Work task:
Below are the entries; count the lines in them that contain the word "prontas" and give only the number.

——————————

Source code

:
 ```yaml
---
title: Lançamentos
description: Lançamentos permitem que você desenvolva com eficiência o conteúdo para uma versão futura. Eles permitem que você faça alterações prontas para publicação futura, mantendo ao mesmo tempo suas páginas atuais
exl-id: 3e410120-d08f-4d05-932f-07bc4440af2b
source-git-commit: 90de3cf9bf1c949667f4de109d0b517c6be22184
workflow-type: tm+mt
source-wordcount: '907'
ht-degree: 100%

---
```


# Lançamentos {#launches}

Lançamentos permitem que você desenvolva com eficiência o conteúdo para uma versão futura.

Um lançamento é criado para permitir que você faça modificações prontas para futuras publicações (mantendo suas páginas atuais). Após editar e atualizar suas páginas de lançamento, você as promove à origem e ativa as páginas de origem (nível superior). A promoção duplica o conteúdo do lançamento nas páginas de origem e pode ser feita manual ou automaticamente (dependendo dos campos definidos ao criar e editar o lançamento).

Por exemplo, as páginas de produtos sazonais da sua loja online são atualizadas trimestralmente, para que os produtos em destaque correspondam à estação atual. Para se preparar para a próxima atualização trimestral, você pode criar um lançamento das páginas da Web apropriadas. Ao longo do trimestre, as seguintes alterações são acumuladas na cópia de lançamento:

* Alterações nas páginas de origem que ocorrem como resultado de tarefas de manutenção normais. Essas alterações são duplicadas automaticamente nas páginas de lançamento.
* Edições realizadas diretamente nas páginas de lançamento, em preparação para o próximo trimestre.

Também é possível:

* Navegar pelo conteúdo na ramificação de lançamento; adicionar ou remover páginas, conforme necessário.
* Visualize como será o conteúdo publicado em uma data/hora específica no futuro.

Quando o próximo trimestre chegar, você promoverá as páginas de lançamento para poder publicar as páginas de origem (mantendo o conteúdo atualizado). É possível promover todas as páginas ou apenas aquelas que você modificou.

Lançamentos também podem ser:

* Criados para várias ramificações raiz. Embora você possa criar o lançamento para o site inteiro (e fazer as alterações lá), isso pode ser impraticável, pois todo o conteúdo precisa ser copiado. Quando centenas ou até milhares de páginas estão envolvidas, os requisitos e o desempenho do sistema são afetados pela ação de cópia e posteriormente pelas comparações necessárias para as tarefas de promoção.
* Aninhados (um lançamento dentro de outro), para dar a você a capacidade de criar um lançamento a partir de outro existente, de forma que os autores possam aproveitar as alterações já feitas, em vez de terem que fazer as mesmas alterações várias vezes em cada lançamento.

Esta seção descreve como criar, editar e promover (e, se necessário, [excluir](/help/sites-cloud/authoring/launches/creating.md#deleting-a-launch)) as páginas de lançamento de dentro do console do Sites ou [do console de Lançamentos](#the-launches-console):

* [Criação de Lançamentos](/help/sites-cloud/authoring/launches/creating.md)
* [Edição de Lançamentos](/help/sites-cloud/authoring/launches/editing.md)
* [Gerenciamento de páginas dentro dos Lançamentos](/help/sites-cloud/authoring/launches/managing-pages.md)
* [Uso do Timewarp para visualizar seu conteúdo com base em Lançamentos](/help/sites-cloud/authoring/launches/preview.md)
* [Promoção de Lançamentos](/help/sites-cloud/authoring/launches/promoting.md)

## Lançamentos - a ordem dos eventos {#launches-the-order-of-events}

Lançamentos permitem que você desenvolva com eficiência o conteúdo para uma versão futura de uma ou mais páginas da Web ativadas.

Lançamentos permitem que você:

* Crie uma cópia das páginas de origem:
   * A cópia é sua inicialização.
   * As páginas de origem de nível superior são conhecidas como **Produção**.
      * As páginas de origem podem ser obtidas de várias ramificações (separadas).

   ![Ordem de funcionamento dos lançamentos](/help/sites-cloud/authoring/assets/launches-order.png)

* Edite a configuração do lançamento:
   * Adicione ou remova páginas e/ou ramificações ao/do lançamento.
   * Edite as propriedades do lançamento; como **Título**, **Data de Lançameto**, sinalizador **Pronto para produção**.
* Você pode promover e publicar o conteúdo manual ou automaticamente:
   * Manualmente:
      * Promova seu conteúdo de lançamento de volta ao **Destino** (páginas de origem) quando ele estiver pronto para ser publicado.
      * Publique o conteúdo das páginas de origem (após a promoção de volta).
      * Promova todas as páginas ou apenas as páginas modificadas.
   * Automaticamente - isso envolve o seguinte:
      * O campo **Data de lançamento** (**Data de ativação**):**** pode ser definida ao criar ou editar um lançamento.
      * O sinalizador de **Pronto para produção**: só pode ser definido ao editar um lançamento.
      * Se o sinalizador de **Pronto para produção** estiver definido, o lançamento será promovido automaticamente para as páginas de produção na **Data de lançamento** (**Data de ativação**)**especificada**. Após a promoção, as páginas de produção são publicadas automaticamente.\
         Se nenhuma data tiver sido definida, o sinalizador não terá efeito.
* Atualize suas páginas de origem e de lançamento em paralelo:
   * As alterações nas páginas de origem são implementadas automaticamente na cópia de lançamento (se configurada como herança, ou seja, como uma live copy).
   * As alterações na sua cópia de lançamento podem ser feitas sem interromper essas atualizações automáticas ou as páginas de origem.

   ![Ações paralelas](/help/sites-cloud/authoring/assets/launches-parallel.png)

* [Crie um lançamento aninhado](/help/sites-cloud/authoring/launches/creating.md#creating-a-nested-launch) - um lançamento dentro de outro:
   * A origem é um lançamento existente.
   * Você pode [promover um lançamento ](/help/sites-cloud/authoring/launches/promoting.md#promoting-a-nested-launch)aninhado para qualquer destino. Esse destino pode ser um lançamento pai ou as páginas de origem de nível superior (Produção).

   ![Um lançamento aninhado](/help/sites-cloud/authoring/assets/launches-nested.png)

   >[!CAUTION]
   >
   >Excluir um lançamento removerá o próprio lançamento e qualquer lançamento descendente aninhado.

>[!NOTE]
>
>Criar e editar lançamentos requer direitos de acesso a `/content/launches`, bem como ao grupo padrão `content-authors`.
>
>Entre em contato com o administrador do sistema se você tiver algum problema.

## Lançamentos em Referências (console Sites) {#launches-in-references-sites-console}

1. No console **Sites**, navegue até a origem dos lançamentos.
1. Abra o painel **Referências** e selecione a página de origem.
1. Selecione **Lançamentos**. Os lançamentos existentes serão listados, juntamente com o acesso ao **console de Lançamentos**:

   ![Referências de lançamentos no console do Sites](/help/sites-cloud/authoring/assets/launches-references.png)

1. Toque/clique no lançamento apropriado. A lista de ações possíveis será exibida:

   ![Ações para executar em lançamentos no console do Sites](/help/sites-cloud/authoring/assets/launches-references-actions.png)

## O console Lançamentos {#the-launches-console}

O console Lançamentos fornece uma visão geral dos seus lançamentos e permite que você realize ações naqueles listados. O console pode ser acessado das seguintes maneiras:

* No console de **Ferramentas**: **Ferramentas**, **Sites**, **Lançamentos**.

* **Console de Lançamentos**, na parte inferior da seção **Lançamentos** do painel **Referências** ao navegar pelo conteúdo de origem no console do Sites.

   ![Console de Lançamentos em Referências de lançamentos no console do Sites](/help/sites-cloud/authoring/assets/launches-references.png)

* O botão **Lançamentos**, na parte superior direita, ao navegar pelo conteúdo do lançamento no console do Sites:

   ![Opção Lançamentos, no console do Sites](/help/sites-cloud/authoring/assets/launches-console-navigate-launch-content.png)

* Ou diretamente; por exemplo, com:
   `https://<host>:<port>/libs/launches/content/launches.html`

——————————

Exercise solution:
2